• _INSTRUCTIONS FOR THE TASK_:
Set down exactly the lines from the one containing "a valore singolo</span><span" through the last line of the data below, and no others.

• _INFORMATION SHOWN_:
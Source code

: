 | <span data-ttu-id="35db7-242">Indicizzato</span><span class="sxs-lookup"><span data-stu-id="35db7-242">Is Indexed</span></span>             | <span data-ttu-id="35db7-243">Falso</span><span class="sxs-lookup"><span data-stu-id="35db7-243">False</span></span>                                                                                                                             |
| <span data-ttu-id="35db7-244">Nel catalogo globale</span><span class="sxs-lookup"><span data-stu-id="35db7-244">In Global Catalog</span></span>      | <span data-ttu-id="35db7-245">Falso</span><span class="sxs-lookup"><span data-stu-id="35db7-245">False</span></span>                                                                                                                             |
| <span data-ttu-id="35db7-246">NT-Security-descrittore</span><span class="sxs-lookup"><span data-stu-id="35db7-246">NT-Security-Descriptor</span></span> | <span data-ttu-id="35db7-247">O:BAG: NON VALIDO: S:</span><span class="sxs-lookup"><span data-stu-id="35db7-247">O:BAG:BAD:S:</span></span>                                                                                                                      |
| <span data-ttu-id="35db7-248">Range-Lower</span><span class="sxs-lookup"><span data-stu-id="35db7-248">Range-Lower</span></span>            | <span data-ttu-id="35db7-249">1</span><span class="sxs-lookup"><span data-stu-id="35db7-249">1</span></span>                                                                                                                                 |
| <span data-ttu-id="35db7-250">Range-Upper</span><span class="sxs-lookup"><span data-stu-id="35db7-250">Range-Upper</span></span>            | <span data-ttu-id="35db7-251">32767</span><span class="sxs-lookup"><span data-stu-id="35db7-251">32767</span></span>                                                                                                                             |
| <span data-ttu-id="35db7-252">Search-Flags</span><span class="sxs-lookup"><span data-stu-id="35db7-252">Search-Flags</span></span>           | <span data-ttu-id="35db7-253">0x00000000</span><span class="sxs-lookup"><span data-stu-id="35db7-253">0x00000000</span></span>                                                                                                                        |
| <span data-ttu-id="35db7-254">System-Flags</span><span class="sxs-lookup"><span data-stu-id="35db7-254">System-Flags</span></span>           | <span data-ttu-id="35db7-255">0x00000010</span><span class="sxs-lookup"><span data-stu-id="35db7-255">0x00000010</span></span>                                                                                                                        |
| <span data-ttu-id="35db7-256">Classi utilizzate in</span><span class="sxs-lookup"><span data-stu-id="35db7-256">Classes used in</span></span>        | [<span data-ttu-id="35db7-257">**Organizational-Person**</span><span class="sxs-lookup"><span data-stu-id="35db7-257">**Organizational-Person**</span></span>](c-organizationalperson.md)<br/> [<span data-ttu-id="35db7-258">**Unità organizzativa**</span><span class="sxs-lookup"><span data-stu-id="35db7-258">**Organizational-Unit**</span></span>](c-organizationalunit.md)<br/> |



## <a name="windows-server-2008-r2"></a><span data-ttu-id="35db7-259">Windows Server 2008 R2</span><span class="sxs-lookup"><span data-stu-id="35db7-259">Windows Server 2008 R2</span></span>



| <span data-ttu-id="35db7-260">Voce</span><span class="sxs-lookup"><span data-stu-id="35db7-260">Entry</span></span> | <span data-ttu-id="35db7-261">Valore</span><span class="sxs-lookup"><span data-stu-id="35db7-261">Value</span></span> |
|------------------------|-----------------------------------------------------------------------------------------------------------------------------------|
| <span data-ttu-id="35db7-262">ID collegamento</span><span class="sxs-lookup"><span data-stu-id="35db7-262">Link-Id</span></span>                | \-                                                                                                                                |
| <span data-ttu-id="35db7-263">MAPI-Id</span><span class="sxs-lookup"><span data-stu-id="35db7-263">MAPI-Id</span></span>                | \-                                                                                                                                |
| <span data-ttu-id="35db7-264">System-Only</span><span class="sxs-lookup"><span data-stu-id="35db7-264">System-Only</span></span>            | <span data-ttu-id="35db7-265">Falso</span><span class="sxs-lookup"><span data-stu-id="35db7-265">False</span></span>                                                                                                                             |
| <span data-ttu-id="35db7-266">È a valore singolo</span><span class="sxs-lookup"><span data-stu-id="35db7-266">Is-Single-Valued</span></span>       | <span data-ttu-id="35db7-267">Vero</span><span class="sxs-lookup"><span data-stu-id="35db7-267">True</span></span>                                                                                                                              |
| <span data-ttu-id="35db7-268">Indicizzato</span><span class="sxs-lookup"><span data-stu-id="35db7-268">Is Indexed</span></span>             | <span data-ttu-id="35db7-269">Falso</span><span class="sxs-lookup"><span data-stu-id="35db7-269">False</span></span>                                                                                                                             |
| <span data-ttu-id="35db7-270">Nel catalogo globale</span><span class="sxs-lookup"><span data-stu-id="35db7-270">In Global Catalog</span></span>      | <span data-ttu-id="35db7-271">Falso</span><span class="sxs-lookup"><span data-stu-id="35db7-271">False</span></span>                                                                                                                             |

• _RESPONSE FOR THIS EXERCISE_:
| <span data-ttu-id="35db7-266">È a valore singolo</span><span class="sxs-lookup"><span data-stu-id="35db7-266">Is-Single-Valued</span></span>       | <span data-ttu-id="35db7-267">Vero</span><span class="sxs-lookup"><span data-stu-id="35db7-267">True</span></span>                                                                                                                              |
| <span data-ttu-id="35db7-268">Indicizzato</span><span class="sxs-lookup"><span data-stu-id="35db7-268">Is Indexed</span></span>             | <span data-ttu-id="35db7-269">Falso</span><span class="sxs-lookup"><span data-stu-id="35db7-269">False</span></span>                                                                                                                             |
| <span data-ttu-id="35db7-270">Nel catalogo globale</span><span class="sxs-lookup"><span data-stu-id="35db7-270">In Global Catalog</span></span>      | <span data-ttu-id="35db7-271">Falso</span><span class="sxs-lookup"><span data-stu-id="35db7-271">False</span></span>                                                                                                                             |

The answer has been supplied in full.